As Arc has previously been implicated in AMPAR trafficking, we recorded mEPSCs as a measure of the level of synaptic AMPARs in Arc-manipulated Purkinje cells together with induction of chemical LTD. Baseline mEPSC amplitudes were normal in Arc−/− neurons (Arc+/+, 30 ± 5.6 pA at t = 0 min; Arc−/−, 35 ± 4.7 pA, n = 10 cells/group; Fig. 2b), as was the early phase of chemical LTD (Arc+/+, 14 ± 5.6 pA; Arc−/−, 17 ± 7.0 pA at t = 30 min), but late-phase LTD was again substantially attenuated (Arc+/+, 16 ± 6.6 pA; Arc−/−, 37 ± 5.9 pA at t = 90 min). Expression of the Arc ORF plasmid in Arc−/− neurons led to a substantial decrease in baseline mEPSC amplitudes (17 ± 4.3 pA at t = 0 min, n = 10 cells). Moreover, PDA treatment failed to induce a further decrease in mEPSC amplitude when the Arc ORF was present (16 ± 7.9 pA at t = 30 min and 15 ± 7.0 pA at t = 90 min), suggesting that overexpression of the Arc ORF occludes both the early and late phases of LTD by decreasing AMPAR-mediated synaptic transmission. Similar results were obtained when the Arc ORF was expressed in cultures derived from wild-type mice (Supplementary Fig. 3).
It has previously been shown that Arc overexpression decreases surface AMPARs and AMPAR currents in hippocampal neurons via its interaction with endophilin and dynamin22,25. To test whether these interactions were also required for Arc-mediated depression of mEPSCs in Purkinje neurons, we expressed Arc internal deletion mutant constructs that do not interact with dynamin (ArcΔ194–215) and endophilin (ArcΔ91–100). Expression of these Arc constructs in wild-type mouse cultures had no effect on the expression of late-phase LTD evoked by glutamate and depolarization pairing (ArcΔ194–215, 56 ± 8.0% of baseline at t = 120 min, n = 6 cells; ArcΔ91–100, 51 ± 8.0%, n = 7 cells; Supplementary Fig. 3) or on baseline mEPSCs and chemical LTD (Supplementary Fig. 3), suggesting that Arc’s effects on AMPAR function are conserved in Purkinje neurons.
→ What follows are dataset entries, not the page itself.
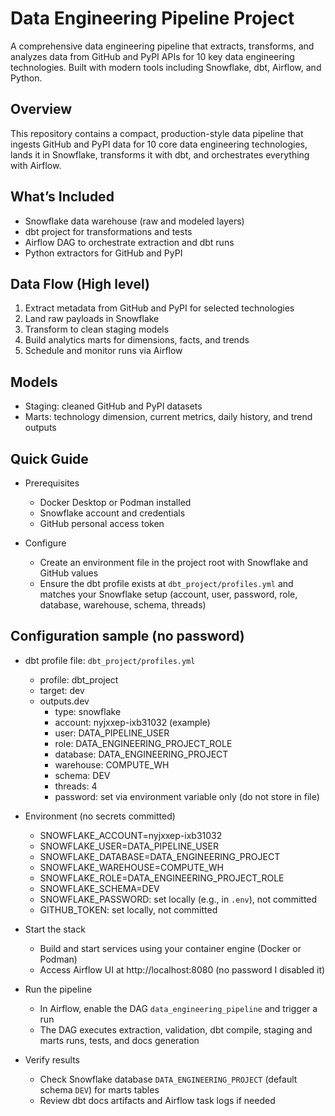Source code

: # Data Engineering Pipeline Project

A comprehensive data engineering pipeline that extracts, transforms, and analyzes data from GitHub and PyPI APIs for 10 key data engineering technologies. Built with modern tools including Snowflake, dbt, Airflow, and Python.

## Overview

This repository contains a compact, production-style data pipeline that ingests GitHub and PyPI data for 10 core data engineering technologies, lands it in Snowflake, transforms it with dbt, and orchestrates everything with Airflow.

## What’s Included

- Snowflake data warehouse (raw and modeled layers)
- dbt project for transformations and tests
- Airflow DAG to orchestrate extraction and dbt runs
- Python extractors for GitHub and PyPI

## Data Flow (High level)

1. Extract metadata from GitHub and PyPI for selected technologies
2. Land raw payloads in Snowflake
3. Transform to clean staging models
4. Build analytics marts for dimensions, facts, and trends
5. Schedule and monitor runs via Airflow

## Models

- Staging: cleaned GitHub and PyPI datasets
- Marts: technology dimension, current metrics, daily history, and trend outputs
 
## Quick Guide

- Prerequisites
  - Docker Desktop or Podman installed
  - Snowflake account and credentials
  - GitHub personal access token

- Configure
  - Create an environment file in the project root with Snowflake and GitHub values
  - Ensure the dbt profile exists at `dbt_project/profiles.yml` and matches your Snowflake setup (account, user, password, role, database, warehouse, schema, threads)

## Configuration sample (no password)

- dbt profile file: `dbt_project/profiles.yml`
  - profile: dbt_project
  - target: dev
  - outputs.dev
    - type: snowflake
    - account: nyjxxep-ixb31032 (example)
    - user: DATA_PIPELINE_USER
    - role: DATA_ENGINEERING_PROJECT_ROLE
    - database: DATA_ENGINEERING_PROJECT
    - warehouse: COMPUTE_WH
    - schema: DEV
    - threads: 4
    - password: set via environment variable only (do not store in file)

- Environment (no secrets committed)
  - SNOWFLAKE_ACCOUNT=nyjxxep-ixb31032
  - SNOWFLAKE_USER=DATA_PIPELINE_USER
  - SNOWFLAKE_DATABASE=DATA_ENGINEERING_PROJECT
  - SNOWFLAKE_WAREHOUSE=COMPUTE_WH
  - SNOWFLAKE_ROLE=DATA_ENGINEERING_PROJECT_ROLE
  - SNOWFLAKE_SCHEMA=DEV
  - SNOWFLAKE_PASSWORD: set locally (e.g., in `.env`), not committed
  - GITHUB_TOKEN: set locally, not committed

- Start the stack
  - Build and start services using your container engine (Docker or Podman)
  - Access Airflow UI at http://localhost:8080 (no password I disabled it)

- Run the pipeline
  - In Airflow, enable the DAG `data_engineering_pipeline` and trigger a run
  - The DAG executes extraction, validation, dbt compile, staging and marts runs, tests, and docs generation

- Verify results
  - Check Snowflake database `DATA_ENGINEERING_PROJECT` (default schema `DEV`) for marts tables
  - Review dbt docs artifacts and Airflow task logs if needed
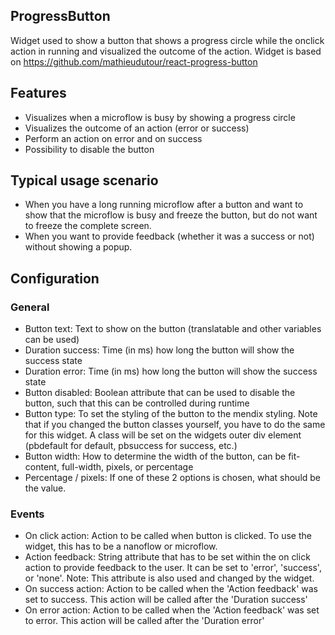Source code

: ## ProgressButton
Widget used to show a button that shows a progress circle while the onclick action in running and visualized the outcome of the action. Widget is based on https://github.com/mathieudutour/react-progress-button

## Features
- Visualizes when a microflow is busy by showing a progress circle
- Visualizes the outcome of an action (error or success)
- Perform an action on error and on success
- Possibility to disable the button

## Typical usage scenario
- When you have a long running microflow after a button and want to show that the microflow is busy and freeze the button, but do not want to freeze the complete screen.
- When you want to provide feedback (whether it was a success or not) without showing a popup.

## Configuration
### General
- Button text: Text to show on the button (translatable and other variables can be used)
- Duration success: Time (in ms) how long the button will show the success state
- Duration error: Time (in ms) how long the button will show the success state
- Button disabled: Boolean attribute that can be used to disable the button, such that this can be controlled during runtime
- Button type: To set the styling of the button to the mendix styling. Note that if you changed the button classes yourself, you have to do the same for this widget. A class will be set on the widgets outer div element (pbdefault for default, pbsuccess for success, etc.)
- Button width: How to determine the width of the button, can be fit-content, full-width, pixels, or percentage
- Percentage / pixels: If one of these 2 options is chosen, what should be the value.

### Events
- On click action: Action to be called when button is clicked. To use the widget, this has to be a nanoflow or microflow.
- Action feedback: String attribute that has to be set within the on click action to provide feedback to the user. It can be set to 'error', 'success', or 'none'. Note: This attribute is also used and changed by the widget.
- On success action: Action to be called when the 'Action feedback' was set to success. This action will be called after the 'Duration success'
- On error action: Action to be called when the 'Action feedback' was set to error. This action will be called after the 'Duration error'

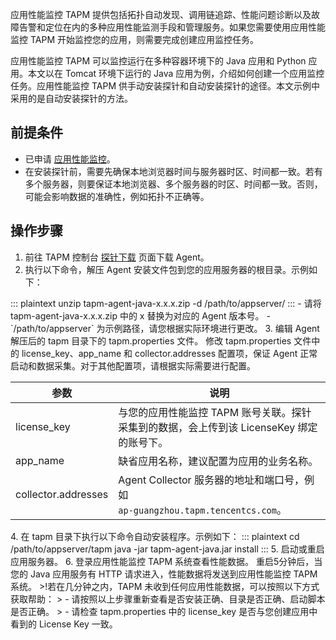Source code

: 应用性能监控 TAPM 提供包括拓扑自动发现、调用链追踪、性能问题诊断以及故障告警和定位在内的多种应用性能监测手段和管理服务。如果您需要使用应用性能监控 TAPM 开始监控您的应用，则需要完成创建应用监控任务。

应用性能监控 TAPM 可以监控运行在多种容器环境下的 Java 应用和 Python 应用。本文以在 Tomcat 环境下运行的 Java 应用为例，介绍如何创建一个应用监控任务。应用性能监控 TAPM 供手动安装探针和自动安装探针的途径。本文示例中采用的是自动安装探针的方法。

## 前提条件


- 已申请 [应用性能监控](https://cloud.tencent.com/apply/p/f5yvbf09mka)。
- 在安装探针前，需要先确保本地浏览器时间与服务器时区、时间都一致。若有多个服务器，则要保证本地浏览器、多个服务器的时区、时间都一致。否则，可能会影响数据的准确性，例如拓扑不正确等。

## 操作步骤

1. 前往 TAPM 控制台 [探针下载](https://console.cloud.tencent.com/monitor/tapm/addagent) 页面下载 Agent。
2. 执行以下命令，解压 Agent 安装文件包到您的应用服务器的根目录。示例如下：
<dx-codeblock>
:::  plaintext
unzip tapm-agent-java-x.x.x.zip -d /path/to/appserver/
:::
</dx-codeblock>
<dx-alert infotype="explain" title="">
- 请将 tapm-agent-java-x.x.x.zip 中的 x 替换为对应的 Agent 版本号。
- `/path/to/appserver` 为示例路径，请您根据实际环境进行更改。
</dx-alert>
3. 编辑 Agent 解压后的 tapm 目录下的 tapm.properties 文件。
   修改 tapm.properties 文件中的 license_key、app_name 和 collector.addresses 配置项，保证 Agent 正常启动和数据采集。对于其他配置项，请根据实际需要进行配置。
<table>
<thead>
<tr>
<th><strong>参数</strong></th>
<th><strong>说明</strong></th>
</tr>
</thead>
<tbody><tr>
<td>license_key</td>
<td>与您的应用性能监控 TAPM 账号关联。探针采集到的数据，会上传到该 LicenseKey  绑定的账号下。</td>
</tr>
<tr>
<td>app_name</td>
<td>缺省应用名称，建议配置为应用的业务名称。</td>
</tr>
<tr>
<td>collector.addresses</td>
<td>Agent Collector 服务器的地址和端口号，例如<br><code>ap-guangzhou.tapm.tencentcs.com</code>。</td>
</tr>
</tbody></table>
4. 在 tapm 目录下执行以下命令自动安装程序。示例如下：
<dx-codeblock>
:::  plaintext
cd /path/to/appserver/tapm
java -jar tapm-agent-java.jar install
:::
</dx-codeblock>
5. 启动或重启应用服务器。
6. 登录应用性能监控 TAPM 系统查看性能数据。
重启5分钟后，当您的 Java 应用服务有 HTTP 请求进入，性能数据将发送到应用性能监控 TAPM 系统。
>!若在几分钟之内，TAPM 未收到任何应用性能数据，可以按照以下方式获取帮助：
> - 请按照以上步骤重新查看是否安装正确、目录是否正确、启动脚本是否正确。
> - 请检查 tapm.properties 中的 license_key 是否与您创建应用中看到的 License Key 一致。


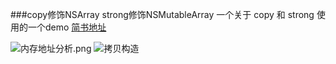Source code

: ###copy修饰NSArray strong修饰NSMutableArray
一个关于 copy 和 strong 使用的一个demo
[简书地址](http://www.jianshu.com/p/2008e585c1a0)

![内存地址分析.png](http://upload-images.jianshu.io/upload_images/674752-041c56e2ba475c40.png)
![拷贝构造](http://upload-images.jianshu.io/upload_images/674752-ae52e179842c1a90.png)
Because native Arc expression is low in Purkinje neurons and is induced by activity, we reasoned that we could rescue late-phase LTD in Arc−/− neurons by introducing an Arc construct that recapitulated the LTD profile of endogenous Arc. Arc mRNA is transcribed in response to neuronal activity and a proportion of the mRNA is then trafficked to activated dendrites, where it is translated27. It is uncertain whether Arc mRNA is trafficked to dendrites in Purkinje neurons, although it is clear that protein levels are activity regulated. To recapitulate endogenous Arc expression, we used an Arc construct that contained the Arc ORF, as well as the 3′ and 5′ untranslated regions, the Arc promoter and ~200 kb of surrounding genomic sequence in a BAC expression vector. We transfected Arc−/− neurons with the BAC-Arc construct and a conventional EGFP plasmid (as a marker) using the gene gun technique and assessed the ability of the BAC to confer expression of Arc protein by glutamate and DHPG treatment; BAC-transfected Arc−/− Purkinje cells recovered a ~16-fold induction of Arc expression (Supplementary Fig. 4). We then measured LTD. BAC-Arc–transfected Arc−/− neurons had normal, input- specific early- and late-phase LTD (56 ± 9.0% of baseline at t = 40 min, 52 ± 9.7% of baseline at t = 120 min, n = 8 cells; Fig. 3a). In addition, BAC-Arc–transfected cells had normal baseline mEPSCs (32 ± 6.0 pA at t = 0 min, n = 10 cells) and normal chemical LTD (16 ± 7.8 pA at t = 30 min, 15 ± 6.9 pA at t = 90 min; Fig. 3b). When the BAC-Arc construct was delivered to wild-type Purkinje cells, they showed normal early- and late-phase LTD (50 ± 9.0% of baseline at t = 40 min, 52 ± 9.2% of baseline at t = 120 min, n = 7 cells), normal baseline mEPSCs (32 ± 6.0 pA at t = 0 min, n = 10 cells), and normal chemical LTD (13 ± 8.6 pA at t = 30 min, 15 ± 6.9 pA at t = 90 min). Thus, BAC-Arc expression was able to fully rescue the LTD deficits in Arc−/− neurons.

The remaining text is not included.